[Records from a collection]
-- -- --

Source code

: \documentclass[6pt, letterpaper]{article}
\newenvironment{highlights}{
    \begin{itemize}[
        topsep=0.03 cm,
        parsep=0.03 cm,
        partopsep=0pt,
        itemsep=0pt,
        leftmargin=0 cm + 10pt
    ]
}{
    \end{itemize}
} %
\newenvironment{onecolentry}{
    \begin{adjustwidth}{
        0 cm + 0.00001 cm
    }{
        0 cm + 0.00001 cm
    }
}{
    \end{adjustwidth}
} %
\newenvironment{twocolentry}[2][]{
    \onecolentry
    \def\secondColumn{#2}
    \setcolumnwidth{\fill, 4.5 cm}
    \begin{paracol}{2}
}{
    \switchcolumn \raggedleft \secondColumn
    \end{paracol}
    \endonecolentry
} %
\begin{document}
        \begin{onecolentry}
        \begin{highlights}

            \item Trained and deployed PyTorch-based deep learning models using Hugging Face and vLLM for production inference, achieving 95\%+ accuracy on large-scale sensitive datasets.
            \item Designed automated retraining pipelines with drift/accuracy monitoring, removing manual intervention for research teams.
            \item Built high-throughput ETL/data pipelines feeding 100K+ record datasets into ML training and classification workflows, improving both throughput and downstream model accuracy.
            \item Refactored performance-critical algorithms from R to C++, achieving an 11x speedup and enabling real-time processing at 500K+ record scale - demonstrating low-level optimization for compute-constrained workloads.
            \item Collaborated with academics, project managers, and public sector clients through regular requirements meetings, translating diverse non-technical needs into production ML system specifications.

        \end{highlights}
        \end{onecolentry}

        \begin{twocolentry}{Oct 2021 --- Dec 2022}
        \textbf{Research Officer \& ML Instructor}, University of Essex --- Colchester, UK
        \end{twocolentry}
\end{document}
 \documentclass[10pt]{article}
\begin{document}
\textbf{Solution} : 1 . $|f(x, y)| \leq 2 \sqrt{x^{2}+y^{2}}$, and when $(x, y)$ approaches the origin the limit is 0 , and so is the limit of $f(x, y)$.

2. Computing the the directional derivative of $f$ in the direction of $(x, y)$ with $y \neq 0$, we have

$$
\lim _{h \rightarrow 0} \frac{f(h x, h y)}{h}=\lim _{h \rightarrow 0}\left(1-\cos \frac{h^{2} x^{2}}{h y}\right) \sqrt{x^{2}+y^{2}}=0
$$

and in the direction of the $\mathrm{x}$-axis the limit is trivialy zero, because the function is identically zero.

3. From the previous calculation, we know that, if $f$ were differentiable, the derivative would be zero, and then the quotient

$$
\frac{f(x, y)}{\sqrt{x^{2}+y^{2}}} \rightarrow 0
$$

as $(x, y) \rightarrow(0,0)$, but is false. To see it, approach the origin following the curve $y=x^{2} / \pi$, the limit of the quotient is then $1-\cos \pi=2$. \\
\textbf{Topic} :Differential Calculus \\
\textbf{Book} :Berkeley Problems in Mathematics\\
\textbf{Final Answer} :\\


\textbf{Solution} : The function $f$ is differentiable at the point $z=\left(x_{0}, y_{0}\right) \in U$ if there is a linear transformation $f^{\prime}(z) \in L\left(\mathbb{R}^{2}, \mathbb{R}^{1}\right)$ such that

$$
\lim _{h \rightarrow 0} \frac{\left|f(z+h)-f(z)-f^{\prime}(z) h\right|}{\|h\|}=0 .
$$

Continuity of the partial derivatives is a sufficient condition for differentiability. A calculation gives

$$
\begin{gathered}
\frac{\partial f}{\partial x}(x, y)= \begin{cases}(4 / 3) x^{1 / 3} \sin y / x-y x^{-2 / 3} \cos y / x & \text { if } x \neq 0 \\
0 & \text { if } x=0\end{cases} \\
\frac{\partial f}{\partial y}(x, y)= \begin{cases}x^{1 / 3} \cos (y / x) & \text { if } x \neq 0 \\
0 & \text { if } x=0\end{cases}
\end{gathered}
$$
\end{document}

-- -- --

= Task objective =
From the line containing "Continuity of the" to the final line of the entries, print every line exactly and nothing else.

= Answer to this exercise =
Continuity of the partial derivatives is a sufficient condition for differentiability. A calculation gives

$$
\begin{gathered}
\frac{\partial f}{\partial x}(x, y)= \begin{cases}(4 / 3) x^{1 / 3} \sin y / x-y x^{-2 / 3} \cos y / x & \text { if } x \neq 0 \\
0 & \text { if } x=0\end{cases} \\
\frac{\partial f}{\partial y}(x, y)= \begin{cases}x^{1 / 3} \cos (y / x) & \text { if } x \neq 0 \\
0 & \text { if } x=0\end{cases}
\end{gathered}
$$
\end{document}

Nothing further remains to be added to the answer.